Today’s article is a follow up to yesterday’s article in which I warned against a short-term pullback in gold and silver prices and provided price targets for those short-term price pull backs. Though people say history always repeats itself, and this is largely true when it comes to Central Bankers’ history of deliberately creating global crisis time after time, such as the roaring twenties followed by the Great Depression, the 2008 global financial crisis, and the future global financial crisis that is manifesting right now in emerging markets but has not yet reached developed markets in full force as of yet. If my short-term price targets are met, will a deeper price pullback manifest? Since these type of predictions are best left until after short-term price targets are met, I will likely provide updates in my free weekly newsletter, of which I’ve already released three information packed editions. To sign up for it, just click here. In the meantime, though I won’t have a better idea of gold/silver price direction until we reach the next crossroads, I wanted to clarify some of my comments from my last blog posting.
Gold and silver investors became accustomed to the bankers winning the war against precious metals between 2011 and 2015, because during this time, every time prices caught a bid, pro-petrodollar Western bankers always subsequently artificially slammed gold and silver prices lower. As a result, much like the dogs shocked into learned helplessness during psychologist Martin Seligman’s infamous experiments conducted at The University of Pennsylvania in 1967, many investors were shocked into states of learned helplessness and resignation of an inevitable large raid on gold and silver prices every time precious metal prices rose.
This is a belief that many gold and silver investors still carry with them today. Consequently, we must be wary of becoming too negative in our outlook every time a gold and silver price pullback manifests, especially pullbacks that follow very strong runs higher in precious metal prices. We must not automatically assume that every small pullback in prices during this current gold and silver bull that will last at least for several more years, will develop into a larger price smash. Certainly, it is very possible that bankers’ gold and silver price suppression schemes could get overrun by developing panic in the free-falling purchasing power of global fiat currencies.
Furthermore, countries that have stockpiled gold for their national treasuries since the 2008 global financial crisis, like China and Russia, are certainly better prepared today to take countermeasures to any pro-petrodollar banking cartel scheme to smash gold and silver prices significantly. Should Western bankers try to aggressively take down gold and silver prices as they did in 2011, once gold prices reached $2,000 and silver reached $50, surely they will face much more resistance on the second attempt.
Thus, we should not always assume that everything is the same in gold and silver markets, and that because precious metal spot prices are still largely set in extremely immoral and fraudulent futures markets in London and New York, that other nations that wish to cut their economic dependence upon the petrodollar have not spent a considerable amount of time and effort into developing countermeasures to combat the type of Western banker aggression that resulted in gold prices plummeting from $2,000 in 2011 to about $1,045 by the end of 2015, and silver from $50 to about $13.60.

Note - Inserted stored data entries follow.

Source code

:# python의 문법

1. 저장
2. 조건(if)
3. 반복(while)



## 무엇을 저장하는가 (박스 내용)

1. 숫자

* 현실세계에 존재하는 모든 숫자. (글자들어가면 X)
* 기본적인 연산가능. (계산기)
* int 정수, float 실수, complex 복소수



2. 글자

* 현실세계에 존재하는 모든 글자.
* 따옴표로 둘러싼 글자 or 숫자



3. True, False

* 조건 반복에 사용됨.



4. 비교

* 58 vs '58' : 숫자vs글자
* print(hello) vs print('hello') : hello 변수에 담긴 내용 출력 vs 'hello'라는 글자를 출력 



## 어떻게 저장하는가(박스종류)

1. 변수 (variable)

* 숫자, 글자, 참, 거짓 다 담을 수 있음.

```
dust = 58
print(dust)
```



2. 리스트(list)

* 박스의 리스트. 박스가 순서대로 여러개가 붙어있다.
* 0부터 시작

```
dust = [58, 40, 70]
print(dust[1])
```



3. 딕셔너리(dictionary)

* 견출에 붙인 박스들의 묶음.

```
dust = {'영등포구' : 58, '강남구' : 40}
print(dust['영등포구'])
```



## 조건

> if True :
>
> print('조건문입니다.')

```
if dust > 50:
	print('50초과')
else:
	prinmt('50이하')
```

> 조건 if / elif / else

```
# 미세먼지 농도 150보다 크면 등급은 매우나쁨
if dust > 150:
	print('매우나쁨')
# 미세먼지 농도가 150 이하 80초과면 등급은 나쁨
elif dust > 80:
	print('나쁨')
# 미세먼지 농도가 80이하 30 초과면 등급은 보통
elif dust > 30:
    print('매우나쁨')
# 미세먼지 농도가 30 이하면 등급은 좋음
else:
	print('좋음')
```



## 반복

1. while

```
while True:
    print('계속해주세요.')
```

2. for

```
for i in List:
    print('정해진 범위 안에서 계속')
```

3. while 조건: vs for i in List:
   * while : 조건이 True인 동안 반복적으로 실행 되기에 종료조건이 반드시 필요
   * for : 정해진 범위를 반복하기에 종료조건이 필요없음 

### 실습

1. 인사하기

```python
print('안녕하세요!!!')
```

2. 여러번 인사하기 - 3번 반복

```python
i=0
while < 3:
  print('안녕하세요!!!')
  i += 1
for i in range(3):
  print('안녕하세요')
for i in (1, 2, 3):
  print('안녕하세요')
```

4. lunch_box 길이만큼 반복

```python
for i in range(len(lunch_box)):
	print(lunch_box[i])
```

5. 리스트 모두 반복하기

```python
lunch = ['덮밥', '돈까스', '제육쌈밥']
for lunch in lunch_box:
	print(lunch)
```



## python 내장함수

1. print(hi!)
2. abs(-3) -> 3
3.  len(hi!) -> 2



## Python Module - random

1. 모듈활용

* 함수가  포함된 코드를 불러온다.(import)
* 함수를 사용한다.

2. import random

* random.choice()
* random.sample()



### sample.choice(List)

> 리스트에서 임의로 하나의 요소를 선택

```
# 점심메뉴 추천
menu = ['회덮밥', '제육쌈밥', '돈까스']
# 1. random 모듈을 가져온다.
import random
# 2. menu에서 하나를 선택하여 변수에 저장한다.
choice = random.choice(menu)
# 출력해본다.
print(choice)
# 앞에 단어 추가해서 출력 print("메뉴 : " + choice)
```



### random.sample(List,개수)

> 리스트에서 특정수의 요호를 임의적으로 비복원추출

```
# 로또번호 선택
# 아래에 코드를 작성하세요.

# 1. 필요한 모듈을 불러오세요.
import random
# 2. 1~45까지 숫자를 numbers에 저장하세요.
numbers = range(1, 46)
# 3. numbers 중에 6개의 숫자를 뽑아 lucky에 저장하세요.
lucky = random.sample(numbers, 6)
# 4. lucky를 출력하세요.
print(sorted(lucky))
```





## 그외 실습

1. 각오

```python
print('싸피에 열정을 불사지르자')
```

If countries that have been large consumers of gold since 2008 have not taken aggressive countermeasures to prevent such a farce from repeating itself in the future, then they would qualify as the most poorly and irresponsibly nations in the word. In fact, in recent years, even foreign ministers from long-time US allies like Germany and numerous other normally US-friendly nations have stressed the need to develop alternative financial systems to reduce their nation’s risk of being controlled by the owners of the US Central Bank and of being at the economic mercy of the decisions of the Belgium-based, but largely US subservient SWIFT (Society for Worldwide Interbank Financial Telecommunication) cooperative.
Consequently, should the pro-petrodollar banking cartel seek to destroy gold and silver prices again, as they did during 2011 to 2015, I believe that they will not be able to do so with nearly the same level of success as they executed back then, simply because the rest of the world has learned from their mistakes of being unprepared to deal with the prior attack on precious metal prices. In fact, for the first time in history, there may be even a chance that such a decision to attempt a massive gold and silver price smash might backfire on them.